Weight Initialization for Deep Networks - UPSCFEVER

Previously, We saw how very deep neural networks can have the problems of vanishing and exploding gradients.

It turns out that a partial solution to this, doesn't solve it entirely but helps a lot, is better or more careful choice of the random initialization for your neural network.

To understand this lets start with the example of initializing the ways for a single neuron and then we're going to generalize this to a deep network.

Let's go through this with an example with just a single neuron and then we'll talk about the deep net later.

So a single neuron you might input four features \( x_1, ..., x_4 \) and then you have some a = g(z) and end it up with \( \hat{y} \). For this problem assume, b = 0 and so we get \( z = W_1X_1 + W_2X_2 + .... W_nX_n \)

So in order to make z not blow up and not become too small you notice that the larger n is, the smaller you want \( W_i \) to be.
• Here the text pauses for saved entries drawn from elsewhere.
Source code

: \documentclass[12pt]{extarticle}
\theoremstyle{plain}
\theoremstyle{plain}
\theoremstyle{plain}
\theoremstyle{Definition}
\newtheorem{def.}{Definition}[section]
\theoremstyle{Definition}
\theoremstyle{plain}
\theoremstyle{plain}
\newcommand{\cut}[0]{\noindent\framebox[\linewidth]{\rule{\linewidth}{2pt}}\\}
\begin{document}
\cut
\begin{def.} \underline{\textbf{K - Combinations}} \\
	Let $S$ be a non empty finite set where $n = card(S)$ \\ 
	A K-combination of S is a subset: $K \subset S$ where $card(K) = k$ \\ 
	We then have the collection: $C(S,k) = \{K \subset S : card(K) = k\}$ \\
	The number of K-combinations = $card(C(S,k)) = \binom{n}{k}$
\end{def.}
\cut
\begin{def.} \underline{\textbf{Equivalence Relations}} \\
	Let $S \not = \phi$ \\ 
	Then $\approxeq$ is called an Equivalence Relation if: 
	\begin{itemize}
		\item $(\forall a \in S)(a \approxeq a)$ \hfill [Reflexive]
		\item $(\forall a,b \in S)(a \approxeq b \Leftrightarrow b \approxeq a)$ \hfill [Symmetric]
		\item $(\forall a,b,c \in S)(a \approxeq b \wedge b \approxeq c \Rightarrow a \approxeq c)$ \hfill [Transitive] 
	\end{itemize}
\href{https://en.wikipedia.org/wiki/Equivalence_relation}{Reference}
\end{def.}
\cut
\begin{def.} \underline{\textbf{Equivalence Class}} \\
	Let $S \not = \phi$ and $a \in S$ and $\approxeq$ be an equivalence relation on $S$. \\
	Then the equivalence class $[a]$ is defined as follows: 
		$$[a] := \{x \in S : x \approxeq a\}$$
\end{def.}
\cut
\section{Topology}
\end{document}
Because z is the sum of the \( W_iX_i \) and so if you're adding up a lot of these terms you want each of these terms to be smaller.

One reasonable thing to do would be to set the variance of \( W_i \) to be equal to \( \frac{1}{n} \), where n is the number of input features that's going into a neuron.

So in practice, what you can do is set the weight matrix W for a certain layer to be : W^[l] = np.random.randn(shape) * np.sqrt(\frac{1}{n^{[L-1]}})

It turns out that if you're using a ReLU activation function that rather than \( \frac{1}{n} \) it turns out that, set in the variance that \( \frac{2}{n} \) works a little bit better.

So you often see that in initialization especially if you're using a ReLU activation function so if g(z) is ReLu(z) that the weight matrices are initialized by W^[l] = np.random.randn(shape) * \( \sqrt{\frac{2}{\text{dimension of the previous layer}}} \).

A few other variants, if you are using a TanH activation function then there's a paper that shows that instead of using the constant 2 it's better use the constant 1 and we use the code W^[l] = np.random.randn(shape) * \( \sqrt{\frac{1}{\text{dimension of the previous layer}}}\).

Another variant, W^[l] = np.random.randn(shape) * \( \sqrt{\frac{2}{\text{dimension of the previous layer + dimension of current layer}}} \)

So we hope that gives you some intuition about the problem of vanishing or exploding gradients as well as how choosing a reasonable scaling for how you initialize the weights.

Hopefully that makes your weights you know not explode too quickly and not decay to zero too quickly so you can train a reasonably deep network without the weights or the gradients exploding or vanishing too much.

When you train deep networks this is another trick that will help you make your neural networks trained much.